Following litigation, the County turned away from sprawl in its plan to reduce greenhouse gas emissions.



 
Back in 2011, the County committed to prepare a Climate Action Plan, or CAP, to mitigate its governmental operations and the buildout of the General Plan. Later, during the comment period, EHL asked that the CAP address the transportation and land use sectors to reduce greenhouse gas emissions (GHGs). However, when it was eventually adopted in 2018, the plan went the absolute wrong direction. It allowed developers to bust open the town-centered General Plan for projects with long automobile commutes using inexpensive “carbon offsets.” These are notorious for not producing real GHG reductions and are typically unenforceable. The offsets could even be in foreign countries. A Climate Action Plan that enabled sprawl was the last thing a legitimate plan would do!

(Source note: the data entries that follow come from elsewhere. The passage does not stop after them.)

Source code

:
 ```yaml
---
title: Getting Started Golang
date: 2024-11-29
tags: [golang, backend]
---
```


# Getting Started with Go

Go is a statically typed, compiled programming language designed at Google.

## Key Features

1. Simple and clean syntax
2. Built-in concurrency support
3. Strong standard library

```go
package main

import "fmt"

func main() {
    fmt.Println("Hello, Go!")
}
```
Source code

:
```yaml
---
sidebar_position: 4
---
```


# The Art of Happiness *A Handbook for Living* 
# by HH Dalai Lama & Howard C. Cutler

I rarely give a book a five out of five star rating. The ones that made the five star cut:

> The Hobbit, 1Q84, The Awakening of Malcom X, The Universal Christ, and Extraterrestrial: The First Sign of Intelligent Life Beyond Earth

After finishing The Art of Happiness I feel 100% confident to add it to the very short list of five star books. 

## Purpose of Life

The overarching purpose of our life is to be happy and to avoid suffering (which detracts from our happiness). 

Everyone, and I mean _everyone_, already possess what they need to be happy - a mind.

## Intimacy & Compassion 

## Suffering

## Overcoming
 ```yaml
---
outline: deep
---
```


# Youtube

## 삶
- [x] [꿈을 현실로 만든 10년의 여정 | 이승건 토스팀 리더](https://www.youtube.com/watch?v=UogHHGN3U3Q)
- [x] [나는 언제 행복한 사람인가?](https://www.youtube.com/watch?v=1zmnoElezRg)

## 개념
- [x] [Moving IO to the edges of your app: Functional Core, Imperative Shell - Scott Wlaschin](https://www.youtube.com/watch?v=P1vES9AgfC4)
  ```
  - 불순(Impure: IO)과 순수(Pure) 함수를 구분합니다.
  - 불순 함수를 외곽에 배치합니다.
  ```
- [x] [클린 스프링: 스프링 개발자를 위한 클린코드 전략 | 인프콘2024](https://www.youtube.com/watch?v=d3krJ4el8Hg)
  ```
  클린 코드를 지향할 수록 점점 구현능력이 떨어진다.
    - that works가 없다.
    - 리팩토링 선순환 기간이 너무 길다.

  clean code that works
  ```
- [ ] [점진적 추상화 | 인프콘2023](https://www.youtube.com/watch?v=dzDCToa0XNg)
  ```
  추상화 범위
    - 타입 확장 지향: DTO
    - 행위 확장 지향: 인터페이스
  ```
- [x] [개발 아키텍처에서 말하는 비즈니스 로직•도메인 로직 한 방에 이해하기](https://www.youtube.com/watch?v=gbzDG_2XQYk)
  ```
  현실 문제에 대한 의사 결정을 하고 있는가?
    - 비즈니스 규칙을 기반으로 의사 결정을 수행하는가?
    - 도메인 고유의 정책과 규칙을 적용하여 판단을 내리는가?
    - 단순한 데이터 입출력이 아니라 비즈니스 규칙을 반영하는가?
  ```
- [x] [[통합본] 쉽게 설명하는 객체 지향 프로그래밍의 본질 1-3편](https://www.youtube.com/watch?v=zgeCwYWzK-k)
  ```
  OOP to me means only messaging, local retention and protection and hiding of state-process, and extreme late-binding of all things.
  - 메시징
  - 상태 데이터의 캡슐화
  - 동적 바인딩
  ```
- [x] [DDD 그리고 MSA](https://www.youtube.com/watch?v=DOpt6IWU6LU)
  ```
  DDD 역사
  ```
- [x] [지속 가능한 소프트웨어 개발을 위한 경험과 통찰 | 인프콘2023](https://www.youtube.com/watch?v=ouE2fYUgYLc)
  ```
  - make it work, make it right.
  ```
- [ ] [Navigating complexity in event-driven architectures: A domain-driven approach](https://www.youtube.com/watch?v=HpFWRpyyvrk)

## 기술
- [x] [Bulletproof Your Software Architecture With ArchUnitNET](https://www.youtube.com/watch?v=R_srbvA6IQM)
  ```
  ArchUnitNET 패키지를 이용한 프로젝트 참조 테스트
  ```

Litigation against the plan was led by the Sierra Club, and later joined by EHL and other groups. The Superior Court found that the CAP violated the California Environmental Quality Act (CEQA), including through the use of flawed mitigation, and the County’s own General Plan. The Court also determined that “smart growth” alternatives addressing transportation and land use should have been considered. Affirmed on appeal, this decision stopped a disastrous series of pending General Plan amendments that relied on the CAP.  

Given the opportunity to reconsider, the County revised the CAP to eliminate the carbon offsets and the special provisions for General Plan amendments. Finally, in September 2024, a revised CAP was adopted. The Board of Supervisors included a smart growth approach which was strongly supported by conservation and climate groups. Called the “Fire Safe and Vehicle Miles Traveled Efficient” alternative, it will incentivize new development outside of fire danger zones and close to jobs and services, such as infill. While a major step forward, the timing of its implementation is currently problematic, as it could take years. The conservation groups will work with the County to advance this process more quickly.

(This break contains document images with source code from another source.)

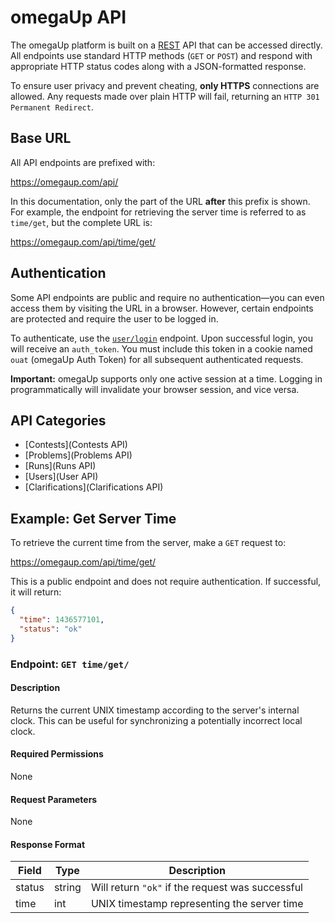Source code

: # omegaUp API

The omegaUp platform is built on a [REST](https://en.wikipedia.org/wiki/Representational_state_transfer) API that can be accessed directly. All endpoints use standard HTTP methods (`GET` or `POST`) and respond with appropriate HTTP status codes along with a JSON-formatted response.

To ensure user privacy and prevent cheating, **only HTTPS** connections are allowed. Any requests made over plain HTTP will fail, returning an `HTTP 301 Permanent Redirect`.

## Base URL

All API endpoints are prefixed with:

https://omegaup.com/api/


In this documentation, only the part of the URL **after** this prefix is shown. For example, the endpoint for retrieving the server time is referred to as `time/get`, but the complete URL is:

https://omegaup.com/api/time/get/


## Authentication

Some API endpoints are public and require no authentication—you can even access them by visiting the URL in a browser. However, certain endpoints are protected and require the user to be logged in.

To authenticate, use the [`user/login`](https://github.com/omegaup/omegaup/blob/main/frontend/www/docs/User-API#post-userlogin.md) endpoint. Upon successful login, you will receive an `auth_token`. You must include this token in a cookie named `ouat` (omegaUp Auth Token) for all subsequent authenticated requests.

**Important:** omegaUp supports only one active session at a time. Logging in programmatically will invalidate your browser session, and vice versa.

## API Categories

- [Contests](Contests API)
- [Problems](Problems API)
- [Runs](Runs API)
- [Users](User API)
- [Clarifications](Clarifications API)

## Example: Get Server Time

To retrieve the current time from the server, make a `GET` request to:

https://omegaup.com/api/time/get/


This is a public endpoint and does not require authentication. If successful, it will return:

```json
{
  "time": 1436577101,
  "status": "ok"
}
```

### Endpoint: `GET time/get/`

#### Description

Returns the current UNIX timestamp according to the server's internal clock. This can be useful for synchronizing a potentially incorrect local clock.

#### Required Permissions

None

#### Request Parameters

None

#### Response Format

| Field   | Type   | Description                                      |
|---------|--------|--------------------------------------------------|
| status  | string | Will return `"ok"` if the request was successful |
| time    | int    | UNIX timestamp representing the server time      |

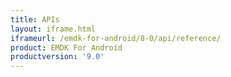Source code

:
 ```yaml
---
title: APIs
layout: iframe.html
iframeurl: /emdk-for-android/8-0/api/reference/
product: EMDK For Android
productversion: '9.0'
---
```















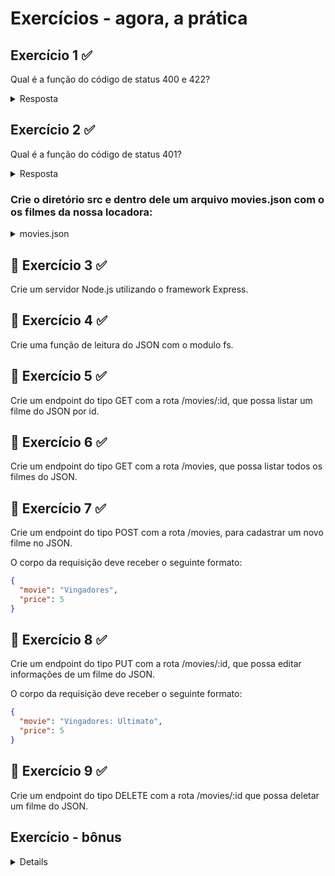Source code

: # Exercícios - agora, a prática

## Exercício 1 ✅
Qual é a função do código de status 400 e 422?

<details><summary>Resposta</summary>

A classe de status code 4xx destina-se a situações nas quais o erro parece ter sido causado pelo cliente. Isto é, usar o status code 400 ou 422 de uma forma geral a aplicação estará repassando o entendimento ao cliente que o erro está do lado dele e ele precisa arrumá-lo caso queiro realizar uma nova comunicação.

**400:** O código de status de resposta `HTTP 400 Bad Request` indica que o servidor não pode ou não irá processar a requisição devido a alguma coisa que foi entendida como um erro do cliente (por exemplo, sintaxe de requisição mal formada, enquadramento de mensagem de requisição inválida ou requisição de roteamento enganosa).

**422:** O código de resposta `HTTP 422 Unprocessable Entity` indica que o servidor entende o tipo de conteúdo da entidade da requisição, e a sintaxe da requisição esta correta, mas não foi possível processar as instruções presentes.

</details>

## Exercício 2 ✅
Qual é a função do código de status 401?

<details><summary>Resposta</summary>
O código de resposta de status de erro do cliente `HTTP 401 Unauthorized` indica que a solicitação não foi aplicada porque não possui credenciais de autenticação válidas para o recurso de destino.
</details>

### Crie o diretório src e dentro dele um arquivo movies.json com o os filmes da nossa locadora:

<details><summary>movies.json</summary>

``` json
[
  {
    "id": 1,
    "movie": "Avatar",
    "price": 5
  },
   {
    "id": 2,
    "movie": "Gente Grande",
    "price": 2
  },
  {
    "id": 3,
    "movie": "O Jogo",
    "price": 3
  },
  {
    "id": 4,
    "movie": "Quebrando a Banca",
    "price": 5
  },
  {
    "id": 5,
    "movie": "Lilo & Stitch",
    "price": 2
  },
  {
    "id": 6,
    "movie": "Os Fantasmas se Divertem",
    "price": 2
  },
  {
    "id": 7,
    "movie": "Meninas Malvadas",
    "price": 3
  }
]
```
</details>

## 🚀 Exercício 3 ✅
Crie um servidor Node.js utilizando o framework Express.

## 🚀 Exercício 4 ✅
Crie uma função de leitura do JSON com o modulo fs.

## 🚀 Exercício 5 ✅
Crie um endpoint do tipo GET com a rota /movies/:id, que possa listar um filme do JSON por id.

## 🚀 Exercício 6 ✅
Crie um endpoint do tipo GET com a rota /movies, que possa listar todos os filmes do JSON.

## 🚀 Exercício 7 ✅
Crie um endpoint do tipo POST com a rota /movies, para cadastrar um novo filme no JSON.

O corpo da requisição deve receber o seguinte formato:

```json
{
  "movie": "Vingadores",
  "price": 5
}
```

## 🚀 Exercício 8 ✅
Crie um endpoint do tipo PUT com a rota /movies/:id, que possa editar informações de um filme do JSON.

O corpo da requisição deve receber o seguinte formato:
```json
{
  "movie": "Vingadores: Ultimato",
  "price": 5
}
```

## 🚀 Exercício 9 ✅
Crie um endpoint do tipo DELETE com a rota /movies/:id que possa deletar um filme do JSON.
<h2>Exercício - bônus</h2>
<details>

### 🚀 Exercício 10 ✅
Crie um endpoint do tipo GET com a rota /movies/search, que possa listar todos os filmes do JSON.

A rota deve receber a informação por query e a chave deve-se chamar q. A chave vai trazer consigo valor de ‘gente’ por exemplo, e o filtro deve trazer apenas os filmes com esse termo, se não encontrar, traga um array vazio.

</details>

In addition to GHG reduction measures in sectors like energy, solid waste, and water, the CAP provides a streamlined “checklist” for development projects which are consistent with the General Plan to mitigate their GHG impacts. This assists new housing production. And importantly, a minimum of 20% of expenditures under the CAP will help disadvantaged communities adapt to climate change through an equity fund.

The major improvements to the original CAP were made possible by litigation, showing the huge value of CEQA. The CAP also very much reflects new thinking by new leaders on the Board of Supervisors, who are committed to both housing and the environment and do not see them in conflict. EHL will closely monitor the progress of the smart growth approach.

Through 12 years of litigation, the environmental groups were represented by Josh Chatten-Brown, now the managing partner of Chatten-Brown Law Group.